Fabbricati, conti correnti, una villa di pregio, società. È un patrimonio del valore di un milione e mezzo di euro quello che i finanzieri del comando provinciale di Crotone hanno sequestrato a don Edoardo Scordio, condannato a otto anni e otto mesi in appello e attualmente ai domiciliari nel Centro internazionale di studi rosminiani di Stresa, nei pressi di Verbania, e ai nipoti, Domenico e Edoardo Scordio.
Travolto dall’inchiesta Jhonny, Scordio, fra i fondatori delle Misericordie, si è rivelato il terminale dei clan all’interno del Cara di Isola Capo Rizzuto. Grazie a lui su 103 milioni di euro di fondi Ue, erogati dal 2006 al 2015 per la gestione del centro, 36 sono finiti agli Arena. Grazie al sacerdote, erano stati loro a accaparrarsi tutte le forniture, i servizi di ristorazione e assistenza degli ospiti.
Risultato, il Cara di Crotone è diventato tristemente noto come un “lager”, dove gli ospiti erano costretti a vivere in condizioni inumane. Spesso – hanno dimostrato all’epoca le indagini del Ros – il cibo non bastava per tutti e la qualità, aveva spiegato all’epoca degli arresti il procuratore capo Gratteri – “era pari a quella degli alimenti riservati ai maiali”.
Ma questa non era che una delle truffe su cui per anni si è basato il sistema ideato da don Scordio.
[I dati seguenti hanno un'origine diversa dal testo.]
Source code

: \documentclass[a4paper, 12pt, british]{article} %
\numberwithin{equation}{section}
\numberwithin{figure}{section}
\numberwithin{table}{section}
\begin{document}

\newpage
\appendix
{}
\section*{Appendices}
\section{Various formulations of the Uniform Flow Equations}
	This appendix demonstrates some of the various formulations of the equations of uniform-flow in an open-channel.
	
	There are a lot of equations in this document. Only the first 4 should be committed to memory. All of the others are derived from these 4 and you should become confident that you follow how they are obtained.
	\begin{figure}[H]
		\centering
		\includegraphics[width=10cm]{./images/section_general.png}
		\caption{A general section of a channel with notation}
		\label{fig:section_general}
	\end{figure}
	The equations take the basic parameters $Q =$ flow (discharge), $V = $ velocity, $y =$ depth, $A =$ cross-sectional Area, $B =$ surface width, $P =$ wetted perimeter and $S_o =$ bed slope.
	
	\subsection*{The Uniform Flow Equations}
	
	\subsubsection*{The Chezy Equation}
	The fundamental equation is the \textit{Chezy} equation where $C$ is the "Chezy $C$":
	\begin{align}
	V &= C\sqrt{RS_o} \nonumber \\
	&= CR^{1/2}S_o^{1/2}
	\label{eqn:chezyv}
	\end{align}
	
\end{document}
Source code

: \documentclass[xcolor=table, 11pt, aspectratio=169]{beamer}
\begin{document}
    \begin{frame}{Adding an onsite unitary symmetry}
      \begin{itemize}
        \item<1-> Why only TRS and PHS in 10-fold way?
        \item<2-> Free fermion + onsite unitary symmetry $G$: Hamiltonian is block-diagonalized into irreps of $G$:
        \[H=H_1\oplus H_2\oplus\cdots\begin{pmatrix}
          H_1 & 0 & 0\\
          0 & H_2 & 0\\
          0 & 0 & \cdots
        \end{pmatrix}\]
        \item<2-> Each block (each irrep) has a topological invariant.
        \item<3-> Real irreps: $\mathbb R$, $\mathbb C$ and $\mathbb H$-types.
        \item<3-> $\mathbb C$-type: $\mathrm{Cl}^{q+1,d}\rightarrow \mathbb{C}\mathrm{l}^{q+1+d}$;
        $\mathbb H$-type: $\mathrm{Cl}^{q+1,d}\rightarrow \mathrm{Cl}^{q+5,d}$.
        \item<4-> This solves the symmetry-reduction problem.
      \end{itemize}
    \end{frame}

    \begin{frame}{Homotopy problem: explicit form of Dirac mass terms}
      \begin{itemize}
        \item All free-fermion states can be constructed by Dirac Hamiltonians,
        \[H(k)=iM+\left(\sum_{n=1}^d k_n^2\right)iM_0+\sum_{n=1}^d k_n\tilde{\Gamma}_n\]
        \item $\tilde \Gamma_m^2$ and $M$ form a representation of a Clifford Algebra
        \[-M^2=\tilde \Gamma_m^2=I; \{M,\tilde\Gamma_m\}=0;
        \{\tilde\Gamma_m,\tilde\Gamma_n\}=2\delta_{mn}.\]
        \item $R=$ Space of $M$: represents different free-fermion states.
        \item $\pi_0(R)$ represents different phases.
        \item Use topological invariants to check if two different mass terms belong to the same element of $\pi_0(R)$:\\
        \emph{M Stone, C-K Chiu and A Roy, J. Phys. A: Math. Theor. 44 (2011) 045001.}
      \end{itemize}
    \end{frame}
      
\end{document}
Ed era stato proprio lui, si legge nella sentenza, a proporre agli Arena di “costituire e affidare alla gestione di sodali di fiducia le imprese cui affidare l’erogazione dei servizi più remunerativi in modo tale da permettersi di accaparrarsi la quasi totalità delle risorse stanziate”. È così che un fiume di soldi è finito non solo nelle casse del clan, ma anche in quelle personali del prete.